Roman emperor (211-217); son of Septimius Severus. It is said that as a boy of seven he had a Jewish playfellow, and having heard that the latter had been cruelly whipped on account of his religion, he could not for a long time endure the sight either of his own father or of the boy's father, both of whom were responsible for the punishment (Spartianus, "Antoninus Caracalla," i.). The anecdote may be credited, since his mother, Julia Domna, was a Syrian. While still a prince, though already invested with the title "Augustus," his father permitted him to have a triumphal procession on the occasion when the Senate decreed Septimius Severus a Jewish triumph in honor of his successful wars in Syria (Spartianus, "Severus," xvi.); for the words "Cui senatus Judaicum triumphum decreverat" do not refer to Caracalla, as has been erroneously assumed (Grätz, "Gesch. der Juden," 4th ed., iv. 208), but to Septimius Severus, who as a mere amusement allowed even his youthful son to take part in the triumph.

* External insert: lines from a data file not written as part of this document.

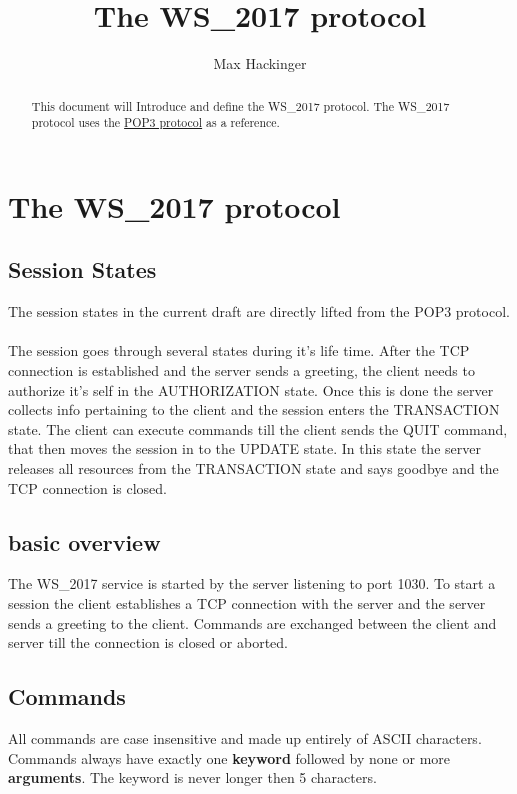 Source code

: \documentclass[a4paper,11pt]{article}
\title{The WS\_2017 protocol}
\author{Max Hackinger}
\begin{document}
\maketitle
\tableofcontents
\clearpage

\begin{abstract}
This document will Introduce and define the WS\_2017 protocol.
The WS\_2017 protocol uses the \href{https://tools.ietf.org/html/rfc1939}{POP3 protocol} as a reference.
\end{abstract}

\section{The WS\_2017 protocol}
\subsection{Session States}
The session states in the current draft are directly lifted from the POP3 protocol.\\\\
The session goes through several states during it's life time. After the TCP connection is established and the server sends a greeting, the client needs to authorize it's self in the AUTHORIZATION state. Once this is done the server collects info pertaining to the client and the session enters the TRANSACTION state. The client can execute commands till the client sends the QUIT command, that then moves the session in to the UPDATE state. In this state the server releases all resources from the TRANSACTION state and says goodbye and the TCP connection is closed.
\subsection{basic overview}
The WS\_2017 service is started by the server listening to port 1030. To start a session the client establishes a TCP connection with the server and the server sends a greeting to the client. Commands are exchanged between the client and server till the connection is closed or aborted.
\subsection{Commands}
All commands are case insensitive and made up entirely of ASCII characters. Commands always have exactly one \textbf{keyword} followed by none or more \textbf{arguments}. The keyword is never longer then 5 characters.
\clearpage
\end{document}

As Augustus, Caracalla, whose real name was Bassianus, assumed the name Antoninus (beginning 198), an official designation under which he is mentioned several times together with his father. A synagogal inscription found in the otherwise little-known place Ḳaisun contains a prayer of the Jews for the welfare of the whole imperial family, naming Septimius Severus, the empress Julia Domna, and their two sons, Antoninus and Geta ("Journal Asiatique," Dec., 1864; "Monatsschrift," 1865, p. 154). Hence Jerome's words in his commentary on Dan. xi. 34: "Hebræorum quidam hæc de Severo et Antonino principibus intelligunt qui Judæos plurimum dilexerunt" (Many of the Jews take this to refer to the emperors Severus and Antoninus, who greatly loved the Jews), are to beinterpreted literally, and do not, as Grätz assumes (ib. iv. 452), refer only to one name, Alexander Severus. This contemporaneous rule of father and son becomes evident also in the laws of the Digesta ("De Decurialibus," Leges 50, II. iii. § 3). Those who followed the Jewish superstition were permitted by the emperors Severus (in some editions erroneously "Verus") and Antoninus to obtain offices ("honores"). This decree must be dated between 198 and 208, since Geta, who became Augustus in 208, is not mentioned therein. In any case there are several witnesses to Caracalla's friendliness toward the Jews, while nothing is known of any inimical measures during his short reign. Hence those scholars may be right who identify with Caracalla the Antoninus who is often mentioned in both the Talmuds as a friend and patron of the patriarch Judah I.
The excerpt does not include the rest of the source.